Europal Cup 1990/91

Winners
- Overall/Winter: Franz Neuländtner

Competitions
- Venues: 18
- Individual: 18

= 1990–91 FIS Ski Jumping Europa Cup =

The 1990/91 FIS Ski Jumping Europa Cup was the 11th Europa Cup season in ski jumping.

== Calendar ==

=== Men ===

| EC | Season | Date | Place | Hill | Size | Winner | Second | Third |
|---|---|---|---|---|---|---|---|---|
|  | 1 |  | DEU Oberwiesenthal | Fichtelbergschanzen K90 | NH | AUT Franz Neuländtner | AUT Werner Schuster | DEU René Kummerlöw |
|  | 2 |  | FRA Chaux-Neuve | La Côté Feuillée K90 | NH | FRA Régis Bajard | SUI Sylvain Freiholz | NOR Knut Müller |
|  | 3 |  | SUI St. Moritz | Olympiaschanze K94 | NH | AUT Klaus Huber | SUI Stephan Zünd | AUT Werner Schuster |
|  | 4 |  | AUT St.
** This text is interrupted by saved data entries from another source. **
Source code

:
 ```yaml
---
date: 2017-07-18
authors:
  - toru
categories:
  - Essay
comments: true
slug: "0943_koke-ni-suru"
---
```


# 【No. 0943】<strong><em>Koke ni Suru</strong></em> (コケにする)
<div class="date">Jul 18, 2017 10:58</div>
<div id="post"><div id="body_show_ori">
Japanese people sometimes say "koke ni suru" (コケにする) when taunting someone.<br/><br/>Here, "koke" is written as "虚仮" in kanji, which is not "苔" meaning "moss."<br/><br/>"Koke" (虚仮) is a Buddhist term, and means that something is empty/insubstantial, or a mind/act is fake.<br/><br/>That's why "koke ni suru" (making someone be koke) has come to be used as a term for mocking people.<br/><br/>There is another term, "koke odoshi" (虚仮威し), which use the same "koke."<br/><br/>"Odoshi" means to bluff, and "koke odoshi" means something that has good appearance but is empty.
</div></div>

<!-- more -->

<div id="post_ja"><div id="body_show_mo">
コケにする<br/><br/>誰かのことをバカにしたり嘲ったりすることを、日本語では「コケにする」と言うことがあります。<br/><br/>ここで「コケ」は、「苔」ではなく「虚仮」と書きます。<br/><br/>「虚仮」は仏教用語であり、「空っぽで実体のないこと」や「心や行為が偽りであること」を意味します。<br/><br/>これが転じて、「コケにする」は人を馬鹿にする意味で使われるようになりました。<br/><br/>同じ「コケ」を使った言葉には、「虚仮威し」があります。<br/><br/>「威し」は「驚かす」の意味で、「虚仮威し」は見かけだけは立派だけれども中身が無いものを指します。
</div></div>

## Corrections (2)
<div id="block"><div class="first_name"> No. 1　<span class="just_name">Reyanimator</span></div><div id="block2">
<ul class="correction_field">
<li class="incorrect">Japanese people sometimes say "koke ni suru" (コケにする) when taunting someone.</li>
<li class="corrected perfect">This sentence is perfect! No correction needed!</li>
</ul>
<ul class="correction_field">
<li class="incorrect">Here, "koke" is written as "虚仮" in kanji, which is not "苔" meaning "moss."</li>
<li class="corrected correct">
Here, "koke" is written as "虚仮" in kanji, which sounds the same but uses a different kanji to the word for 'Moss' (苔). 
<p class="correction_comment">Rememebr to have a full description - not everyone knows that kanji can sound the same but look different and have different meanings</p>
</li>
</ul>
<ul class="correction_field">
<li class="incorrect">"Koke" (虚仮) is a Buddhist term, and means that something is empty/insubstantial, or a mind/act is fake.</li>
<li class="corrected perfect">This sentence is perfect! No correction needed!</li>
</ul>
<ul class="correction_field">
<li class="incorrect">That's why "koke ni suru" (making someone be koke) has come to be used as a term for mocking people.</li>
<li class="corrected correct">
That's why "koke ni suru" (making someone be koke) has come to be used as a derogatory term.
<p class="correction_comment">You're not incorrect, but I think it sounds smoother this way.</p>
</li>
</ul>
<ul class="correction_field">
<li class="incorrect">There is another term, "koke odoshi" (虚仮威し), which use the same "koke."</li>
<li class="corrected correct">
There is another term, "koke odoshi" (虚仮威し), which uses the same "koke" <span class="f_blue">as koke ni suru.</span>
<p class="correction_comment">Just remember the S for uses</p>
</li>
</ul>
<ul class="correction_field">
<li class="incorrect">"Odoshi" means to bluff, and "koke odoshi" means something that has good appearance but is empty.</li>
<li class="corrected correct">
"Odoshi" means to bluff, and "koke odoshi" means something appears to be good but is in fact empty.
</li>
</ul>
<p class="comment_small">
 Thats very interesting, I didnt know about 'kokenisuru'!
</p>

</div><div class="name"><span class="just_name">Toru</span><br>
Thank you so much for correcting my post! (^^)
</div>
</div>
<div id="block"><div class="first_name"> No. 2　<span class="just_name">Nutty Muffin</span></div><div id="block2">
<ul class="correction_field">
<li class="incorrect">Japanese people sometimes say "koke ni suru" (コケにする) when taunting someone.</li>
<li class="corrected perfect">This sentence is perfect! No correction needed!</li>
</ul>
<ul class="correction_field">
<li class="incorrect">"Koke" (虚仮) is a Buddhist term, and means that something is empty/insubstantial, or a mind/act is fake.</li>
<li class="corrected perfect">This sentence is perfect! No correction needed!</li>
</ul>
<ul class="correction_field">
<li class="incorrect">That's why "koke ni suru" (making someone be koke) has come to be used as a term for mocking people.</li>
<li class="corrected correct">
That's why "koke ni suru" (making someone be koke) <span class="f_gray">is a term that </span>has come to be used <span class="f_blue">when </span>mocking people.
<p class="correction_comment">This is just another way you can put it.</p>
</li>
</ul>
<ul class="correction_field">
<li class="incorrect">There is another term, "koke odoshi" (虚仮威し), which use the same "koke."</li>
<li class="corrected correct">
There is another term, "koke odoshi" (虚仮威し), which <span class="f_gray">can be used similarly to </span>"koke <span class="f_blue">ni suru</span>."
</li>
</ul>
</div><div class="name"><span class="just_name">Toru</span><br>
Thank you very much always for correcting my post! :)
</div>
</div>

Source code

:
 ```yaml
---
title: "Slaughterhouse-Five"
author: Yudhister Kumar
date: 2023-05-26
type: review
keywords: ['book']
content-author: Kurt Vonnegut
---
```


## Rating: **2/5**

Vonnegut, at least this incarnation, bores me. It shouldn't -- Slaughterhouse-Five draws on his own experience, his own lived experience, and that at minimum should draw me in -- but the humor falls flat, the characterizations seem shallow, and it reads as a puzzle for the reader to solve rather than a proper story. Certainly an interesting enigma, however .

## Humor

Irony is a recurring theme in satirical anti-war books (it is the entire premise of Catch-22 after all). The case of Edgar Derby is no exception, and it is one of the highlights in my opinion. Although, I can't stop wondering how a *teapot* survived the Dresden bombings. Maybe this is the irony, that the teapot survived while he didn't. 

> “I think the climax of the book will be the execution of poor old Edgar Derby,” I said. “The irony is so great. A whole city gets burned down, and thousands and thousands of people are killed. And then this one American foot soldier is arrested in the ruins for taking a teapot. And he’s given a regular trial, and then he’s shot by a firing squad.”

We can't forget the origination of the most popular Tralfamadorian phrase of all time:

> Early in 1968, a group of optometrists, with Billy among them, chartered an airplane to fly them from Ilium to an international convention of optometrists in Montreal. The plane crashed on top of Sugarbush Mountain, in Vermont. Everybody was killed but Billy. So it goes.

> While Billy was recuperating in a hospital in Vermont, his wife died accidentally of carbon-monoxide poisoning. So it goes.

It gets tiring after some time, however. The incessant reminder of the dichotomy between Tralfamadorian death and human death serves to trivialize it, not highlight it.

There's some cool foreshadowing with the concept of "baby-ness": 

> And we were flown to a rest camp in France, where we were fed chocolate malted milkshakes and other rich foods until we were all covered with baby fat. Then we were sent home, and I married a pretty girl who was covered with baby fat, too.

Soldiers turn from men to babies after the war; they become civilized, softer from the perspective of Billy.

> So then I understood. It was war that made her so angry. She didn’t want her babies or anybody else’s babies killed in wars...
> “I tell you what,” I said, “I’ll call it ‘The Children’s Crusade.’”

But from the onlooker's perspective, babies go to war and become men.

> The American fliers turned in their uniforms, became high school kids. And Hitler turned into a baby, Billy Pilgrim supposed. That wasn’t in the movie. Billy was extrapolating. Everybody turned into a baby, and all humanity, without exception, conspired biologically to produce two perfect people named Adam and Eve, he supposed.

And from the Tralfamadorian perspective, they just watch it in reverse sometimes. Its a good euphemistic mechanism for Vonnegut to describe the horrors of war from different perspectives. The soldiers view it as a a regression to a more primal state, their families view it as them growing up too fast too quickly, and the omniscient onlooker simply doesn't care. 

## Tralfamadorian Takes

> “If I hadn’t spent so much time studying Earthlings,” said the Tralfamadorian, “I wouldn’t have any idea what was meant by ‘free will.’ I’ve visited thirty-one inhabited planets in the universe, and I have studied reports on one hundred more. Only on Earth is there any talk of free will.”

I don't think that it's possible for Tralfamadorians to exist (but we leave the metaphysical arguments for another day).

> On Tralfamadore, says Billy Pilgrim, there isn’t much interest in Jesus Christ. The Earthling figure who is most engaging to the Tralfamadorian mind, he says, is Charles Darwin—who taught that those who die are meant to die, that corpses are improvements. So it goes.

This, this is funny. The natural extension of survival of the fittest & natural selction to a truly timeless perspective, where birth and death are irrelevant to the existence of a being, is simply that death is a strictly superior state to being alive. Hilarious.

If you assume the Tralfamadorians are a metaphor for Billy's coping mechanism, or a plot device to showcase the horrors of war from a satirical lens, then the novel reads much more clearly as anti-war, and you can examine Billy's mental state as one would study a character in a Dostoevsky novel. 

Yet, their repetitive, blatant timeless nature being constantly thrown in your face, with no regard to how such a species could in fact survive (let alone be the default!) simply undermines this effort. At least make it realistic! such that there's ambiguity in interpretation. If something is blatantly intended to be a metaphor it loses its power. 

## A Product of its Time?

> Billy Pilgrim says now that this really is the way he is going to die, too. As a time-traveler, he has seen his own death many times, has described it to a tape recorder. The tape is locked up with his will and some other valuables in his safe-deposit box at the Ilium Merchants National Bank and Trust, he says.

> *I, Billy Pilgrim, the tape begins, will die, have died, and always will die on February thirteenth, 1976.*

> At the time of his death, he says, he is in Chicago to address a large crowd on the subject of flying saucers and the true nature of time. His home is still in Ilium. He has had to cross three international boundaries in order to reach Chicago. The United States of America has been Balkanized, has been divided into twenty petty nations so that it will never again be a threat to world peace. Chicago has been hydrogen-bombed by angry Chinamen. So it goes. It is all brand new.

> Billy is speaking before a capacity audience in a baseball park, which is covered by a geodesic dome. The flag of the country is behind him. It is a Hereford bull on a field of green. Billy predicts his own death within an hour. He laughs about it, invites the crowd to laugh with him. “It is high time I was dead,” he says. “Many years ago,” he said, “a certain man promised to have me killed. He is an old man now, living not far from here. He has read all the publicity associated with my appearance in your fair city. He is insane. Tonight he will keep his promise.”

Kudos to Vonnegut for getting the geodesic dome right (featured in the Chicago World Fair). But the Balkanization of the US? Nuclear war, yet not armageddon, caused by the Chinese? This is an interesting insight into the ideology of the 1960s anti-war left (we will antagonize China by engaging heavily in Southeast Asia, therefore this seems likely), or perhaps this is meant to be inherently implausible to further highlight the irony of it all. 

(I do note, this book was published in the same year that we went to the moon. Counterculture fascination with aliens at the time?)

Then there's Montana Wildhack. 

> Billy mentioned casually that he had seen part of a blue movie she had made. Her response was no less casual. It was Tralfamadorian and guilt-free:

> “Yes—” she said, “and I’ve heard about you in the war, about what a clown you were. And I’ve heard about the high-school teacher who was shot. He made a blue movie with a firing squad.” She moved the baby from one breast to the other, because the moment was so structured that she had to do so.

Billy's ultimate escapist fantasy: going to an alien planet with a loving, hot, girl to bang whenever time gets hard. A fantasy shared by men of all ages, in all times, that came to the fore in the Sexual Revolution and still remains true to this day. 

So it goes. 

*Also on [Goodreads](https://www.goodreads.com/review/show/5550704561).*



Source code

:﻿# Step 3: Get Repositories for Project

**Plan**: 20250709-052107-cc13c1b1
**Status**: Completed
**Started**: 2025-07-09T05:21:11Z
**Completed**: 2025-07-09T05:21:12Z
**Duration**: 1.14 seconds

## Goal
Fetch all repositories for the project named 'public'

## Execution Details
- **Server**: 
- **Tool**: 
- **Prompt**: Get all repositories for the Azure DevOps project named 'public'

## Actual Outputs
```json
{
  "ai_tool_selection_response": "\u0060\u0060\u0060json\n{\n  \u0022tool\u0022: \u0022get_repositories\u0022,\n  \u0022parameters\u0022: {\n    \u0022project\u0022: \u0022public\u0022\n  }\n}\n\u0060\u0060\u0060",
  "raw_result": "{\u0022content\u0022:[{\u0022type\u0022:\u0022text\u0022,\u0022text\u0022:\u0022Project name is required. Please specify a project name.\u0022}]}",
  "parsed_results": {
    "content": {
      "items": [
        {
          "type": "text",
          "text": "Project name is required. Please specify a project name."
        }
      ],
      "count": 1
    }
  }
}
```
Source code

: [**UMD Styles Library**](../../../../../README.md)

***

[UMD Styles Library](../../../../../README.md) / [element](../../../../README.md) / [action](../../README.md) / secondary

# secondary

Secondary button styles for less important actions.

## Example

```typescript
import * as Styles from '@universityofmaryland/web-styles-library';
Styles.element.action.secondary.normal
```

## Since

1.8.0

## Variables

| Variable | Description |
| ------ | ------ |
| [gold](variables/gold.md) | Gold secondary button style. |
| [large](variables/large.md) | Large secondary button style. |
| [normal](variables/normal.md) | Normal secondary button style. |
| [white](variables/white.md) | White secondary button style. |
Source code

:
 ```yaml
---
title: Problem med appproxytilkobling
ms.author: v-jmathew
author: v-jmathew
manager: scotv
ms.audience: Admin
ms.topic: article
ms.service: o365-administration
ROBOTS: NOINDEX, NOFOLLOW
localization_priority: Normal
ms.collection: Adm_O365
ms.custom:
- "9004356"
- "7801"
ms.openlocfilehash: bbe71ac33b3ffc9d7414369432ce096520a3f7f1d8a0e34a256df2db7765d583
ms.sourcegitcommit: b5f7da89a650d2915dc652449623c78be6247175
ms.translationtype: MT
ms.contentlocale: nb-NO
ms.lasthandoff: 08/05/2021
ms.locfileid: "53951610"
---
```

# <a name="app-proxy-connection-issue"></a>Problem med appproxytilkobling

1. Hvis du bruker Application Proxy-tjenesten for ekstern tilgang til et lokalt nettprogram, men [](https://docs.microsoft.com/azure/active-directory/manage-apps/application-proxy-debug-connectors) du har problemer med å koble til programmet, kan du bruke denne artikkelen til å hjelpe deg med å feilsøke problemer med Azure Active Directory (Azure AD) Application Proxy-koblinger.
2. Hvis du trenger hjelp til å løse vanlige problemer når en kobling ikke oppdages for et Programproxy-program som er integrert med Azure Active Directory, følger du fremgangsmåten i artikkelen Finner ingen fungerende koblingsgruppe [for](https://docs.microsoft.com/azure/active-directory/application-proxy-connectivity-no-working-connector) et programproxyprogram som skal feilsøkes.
Aegyd | Klaushoferschanze K73 | NH | AUT Werner Rathmayr | AUT Andreas Rauschmeier | DEU Ingo Züchner |
|  | 5 |  | AUT Saalfelden | Bibergschanze K85 | NH | NOR Clas Brede Bråthen | DEU Ingo Züchner | DEU Norbert Hils |
|  | 6 |  | GER Ruhpolding | Große Zirmbergschanze K107 | LH | AUT Franz Neuländtner | NOR Clas Brede Bråthen | DEU Norbert Hils |
|  | 7 |  | SLO Planica | Srednja Bloudkova K90 | NH | AUT Franz Neuländtner | NOR Bernt Espen Kolsrud | AUT Oliver Strohmaier |
|  | 8 |  | TCH Harrachov | Ještěd A K120 | LH | AUT Franz Neuländtner | TCH František Jež | SUI Sylvain Freiholz |
|  | 9 |  | TCH Liberec | Čerťák K120 | LH | TCH František Jež | TCH Ladislav Dluhoš | TCH Pavel Ploc |
|  | 10 |  | ESP La Molina | Trampolín Albert Bofill Mosella K75 | NH | DEU Andreas Scherer | TCH Jiří Raška Jr. | AUT Klaus Huber |
|  | 11 |  | GER Willingen | Mühlenkopfschanze K120 | LH | GER Ralph Gebstedt | AUT Andreas Goldberger | TCH Peter Berger |
|  | 12 |  | AUT Seefeld in Tirol | Toni-Seelos-Olympiaschanze K70 | NH | FRA Régis Bajard | AUT Martin Höllwarth | AUT Franz Neuländtner |
|  | 13 |  | ITA Gallio | Trampolino di Pakstall K92 | NH | ITA Ivo Pertile | DEU Ingo Lesser | ITA Roberto Cecon |
|  | 14 |  | GER Titisee-Neustadt | Hochfirstschanze K112 | LH | AUT Werner Schuster | AUT Franz Neuländtner | DEU Andreas Scherer |
|  | 15 |  | GER Schönwald im Schwarzwald | Adlerschanzen Schönwald K84 | NH | AUT Werner Schuster | TCH David Jiroutek | DEU Ingo Lesser |
|  | 16 |  | POL Szczyrk | Skalite K85 | NH | AUT Franz Neuländtner | AUT Werner Rathmayr | TCH Tomáš Goder |
|  | 17 |  | FIN Kuusamo | Rukatunturi K120 | LH | SWE Staffan Tällberg | FIN Vesa Hakala | NOR Rune Olijnyk |
|  | 18 |  | FIN Rovaniemi | Ounasvaara K90 | NH | FIN Raimo Ylipulli | SWE Staffan Tällberg | FIN Vesa Hakala |

== Standings ==

=== Men ===
| Rank | after 18 events | Points |
| 1 | AUT Franz Neuländtner | 217 |
| 2 | AUT Werner Schuster | 115 |
| 3 | DEU Ingo Lesser | 93 |
| 4 | DEU Andreas Scherer | 83 |
| 5 | DEU Ingo Züchner | 78 |
| 6 | AUT Werner Rathmayr | 70 |
| 7 | DEU René Kummerlöw | 62 |
| 8 | FRA Régis Bajard | 56 |
| 9 | NOR Clas Brede Bråthen | 47 |
| 10 | TCH Tomáš Goder | 46 |

== Europa Cup vs. Continental Cup ==
This was originally last Europa Cup season and is also recognized as the first Continental Cup season by International Ski Federation although under this name began its first official season in 1993/94.